Dismiss Notice
Join Physics Forums Today!
The friendliest, high quality science and math community on the planet! Everyone who loves science is here!

Calculation of Conduction Electron Population for Semi Conductor

  1. Feb 8, 2008 #1
    Hi everyone,

    From this website (link: http://hyperphysics.phy-astr.gsu.edu/HBASE/solids/fermi3.html#c1 ), we get the following expression:

    [tex]Population Density of Conduction Electron = \int ^{\infty}_{Egap}N(E)d(E) = \frac{2^{5/2}(m \pi k T)^{3/2} exp (-E gap/2kT)}{h^3}[/tex]
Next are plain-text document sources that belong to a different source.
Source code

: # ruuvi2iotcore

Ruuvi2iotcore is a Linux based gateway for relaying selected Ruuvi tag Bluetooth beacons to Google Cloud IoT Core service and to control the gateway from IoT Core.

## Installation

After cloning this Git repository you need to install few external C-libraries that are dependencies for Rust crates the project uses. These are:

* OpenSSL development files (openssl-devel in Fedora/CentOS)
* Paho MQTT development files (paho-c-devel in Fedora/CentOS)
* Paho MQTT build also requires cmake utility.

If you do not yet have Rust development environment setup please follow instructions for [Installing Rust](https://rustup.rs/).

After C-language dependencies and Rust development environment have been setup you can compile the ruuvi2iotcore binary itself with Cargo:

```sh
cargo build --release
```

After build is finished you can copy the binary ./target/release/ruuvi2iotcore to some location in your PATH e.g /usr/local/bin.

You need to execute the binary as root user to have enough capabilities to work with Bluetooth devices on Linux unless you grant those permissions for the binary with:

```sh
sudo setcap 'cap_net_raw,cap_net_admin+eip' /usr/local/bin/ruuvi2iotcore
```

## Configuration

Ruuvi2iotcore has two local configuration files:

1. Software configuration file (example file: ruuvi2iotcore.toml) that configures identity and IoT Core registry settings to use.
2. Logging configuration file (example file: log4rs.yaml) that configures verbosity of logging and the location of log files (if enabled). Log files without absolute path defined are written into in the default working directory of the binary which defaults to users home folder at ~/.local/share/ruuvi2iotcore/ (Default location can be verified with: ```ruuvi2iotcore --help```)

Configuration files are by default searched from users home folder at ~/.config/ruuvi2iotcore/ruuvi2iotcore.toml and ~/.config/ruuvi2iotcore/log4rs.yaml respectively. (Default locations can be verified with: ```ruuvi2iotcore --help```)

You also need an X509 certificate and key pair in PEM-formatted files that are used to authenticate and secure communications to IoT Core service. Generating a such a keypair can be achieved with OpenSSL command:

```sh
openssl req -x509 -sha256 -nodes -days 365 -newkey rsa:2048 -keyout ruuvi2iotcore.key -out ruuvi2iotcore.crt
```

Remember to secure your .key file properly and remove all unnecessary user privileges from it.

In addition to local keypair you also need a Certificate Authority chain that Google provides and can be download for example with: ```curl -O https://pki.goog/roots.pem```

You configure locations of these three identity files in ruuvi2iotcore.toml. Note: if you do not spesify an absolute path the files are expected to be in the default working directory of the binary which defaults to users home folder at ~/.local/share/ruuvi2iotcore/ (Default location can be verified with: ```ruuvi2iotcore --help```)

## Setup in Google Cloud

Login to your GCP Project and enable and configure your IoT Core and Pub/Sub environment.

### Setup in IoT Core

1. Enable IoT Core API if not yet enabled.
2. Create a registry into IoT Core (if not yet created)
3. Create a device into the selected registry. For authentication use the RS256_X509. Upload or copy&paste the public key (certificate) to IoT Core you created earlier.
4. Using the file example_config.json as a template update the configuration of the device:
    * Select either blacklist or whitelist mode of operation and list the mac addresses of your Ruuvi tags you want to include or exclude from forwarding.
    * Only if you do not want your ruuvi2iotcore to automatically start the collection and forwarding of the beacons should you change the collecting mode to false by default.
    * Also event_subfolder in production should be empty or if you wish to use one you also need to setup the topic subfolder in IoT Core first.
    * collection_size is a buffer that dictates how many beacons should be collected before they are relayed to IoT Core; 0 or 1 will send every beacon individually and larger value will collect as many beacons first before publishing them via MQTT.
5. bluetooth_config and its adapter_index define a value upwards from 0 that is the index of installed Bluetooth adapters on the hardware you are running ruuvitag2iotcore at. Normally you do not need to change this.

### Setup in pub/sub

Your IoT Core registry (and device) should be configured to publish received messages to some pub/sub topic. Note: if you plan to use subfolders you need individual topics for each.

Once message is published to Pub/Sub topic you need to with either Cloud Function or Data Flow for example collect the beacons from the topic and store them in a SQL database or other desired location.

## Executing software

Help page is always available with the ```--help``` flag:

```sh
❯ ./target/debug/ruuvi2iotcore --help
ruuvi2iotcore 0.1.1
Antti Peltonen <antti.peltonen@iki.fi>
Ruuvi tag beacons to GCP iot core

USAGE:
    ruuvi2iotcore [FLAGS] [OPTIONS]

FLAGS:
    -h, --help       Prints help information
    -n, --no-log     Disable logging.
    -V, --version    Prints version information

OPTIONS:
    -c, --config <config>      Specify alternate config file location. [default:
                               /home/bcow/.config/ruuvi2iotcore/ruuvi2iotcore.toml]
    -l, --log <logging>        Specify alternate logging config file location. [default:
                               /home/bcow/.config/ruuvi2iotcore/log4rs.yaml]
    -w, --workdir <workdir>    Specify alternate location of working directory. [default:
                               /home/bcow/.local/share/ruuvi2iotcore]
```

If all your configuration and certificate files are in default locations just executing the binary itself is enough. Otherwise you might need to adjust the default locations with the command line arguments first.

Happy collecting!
    My questions are based on the derivation given by the website as follow:-

    1. EF = Egap / 2
    Is this a defined property of semiconductors?

    2. Is there an error in the following expression?
    [tex]N(E)d(E) = \frac{8\sqrt{2} \pi m^{3/2}}{h^3} \sqrt{E-Egap}\ e^{-(E-Egap/2)}[/tex]
    I mean originally it has kT in the power of exponential term. Is it mistakenly dropped?
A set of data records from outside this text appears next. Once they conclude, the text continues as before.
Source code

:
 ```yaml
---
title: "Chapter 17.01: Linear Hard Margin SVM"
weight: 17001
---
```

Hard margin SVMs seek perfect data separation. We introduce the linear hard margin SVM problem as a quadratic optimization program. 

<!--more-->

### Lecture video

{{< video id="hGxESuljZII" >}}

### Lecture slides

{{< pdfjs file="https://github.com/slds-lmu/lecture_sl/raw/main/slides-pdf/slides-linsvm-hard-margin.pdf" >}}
    3. Is "integration by parts" applied on the following expression?
    [tex]N(E)d(E) = \frac{8\sqrt{2} \pi m^{3/2}}{h^3} \sqrt{E-Egap}\ e^{-(E-Egap/2)}[/tex]
    Somehow, I can't solve the integration.

  2. jcsd
  3. Feb 8, 2008 #2
    Formula for density of electrons in conduction band is a good approximation for a classical gas of carriers in intrinsic semiconductors. Only if electron gas is classical you can approximate Fermi - Dirac statistic with Boltzmann one and only if the semiconductor is intrinsic Fermi's level is in the middle of energy gap. In a more general
    way Fermi's level depends on doping level, temperature and effective density of states.
    Regarding point 2 the exponential factor must be dimensionless.
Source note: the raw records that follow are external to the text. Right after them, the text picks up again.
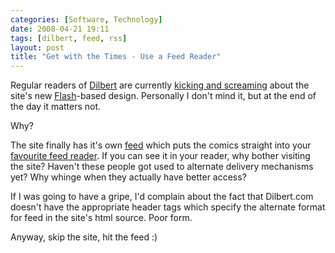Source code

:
 ```yaml
---
categories: [Software, Technology]
date: 2008-04-21 19:11
tags: [dilbert, feed, rss]
layout: post
title: "Get with the Times - Use a Feed Reader"
---
```

Regular readers of <a href="http://www.dilbert.com/" title="Dilbert">Dilbert</a> are currently <a href="http://entertainment.slashdot.org/article.pl?sid=08/04/19/1842208&from=rss" title="Slashdot | Dilbert Goes Flash, Readers Revolt">kicking and screaming</a> about the site's new <a href="http://www.adobe.com/products/flash/" title="Adobe Flash">Flash</a>-based design. Personally I don't mind it, but at the end of the day it matters not.

Why?

<!--more-->

The site finally has it's own <a href="http://feeds.feedburner.com/DilbertDailyStrip" title="The Dilbert Daily Strip">feed</a> which puts the comics straight into your <a href="http://reader.google.com/" title="Google Reader">favourite feed reader</a>. If you can see it in your reader, why bother visiting the site? Haven't these people got used to alternate delivery mechanisms yet? Why whinge when they actually have better access?

If I was going to have a gripe, I'd complain about the fact that Dilbert.com doesn't have the appropriate header tags which specify the alternate format for feed in the site's html source. Poor form.

Anyway, skip the site, hit the feed :)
    For more details it's better if you'll see on solid state physics's books. You' ll find clearer derivations than the one you found on the link you posted.

  4. Feb 8, 2008 #3


    User Avatar
    Science Advisor
    Homework Helper
    Gold Member

    Just to address your first question: in intrinsic semiconductors (no impurities present), the Fermi level is often approximated as lying at the center of the band gap. It doesn't lie exactly at the center at non-zero temperatures, however, because the effective masses of holes and electrons are different. A more precise equation is

    [tex]E_F=E_V+\frac{E_g}{2}+\frac{3}{4}k_B T \ln\frac{m^\star_h}{m^\star_e}[/tex]
  5. Feb 8, 2008 #4
    Thanks Mapes for the explanation, I finally understood the r/s.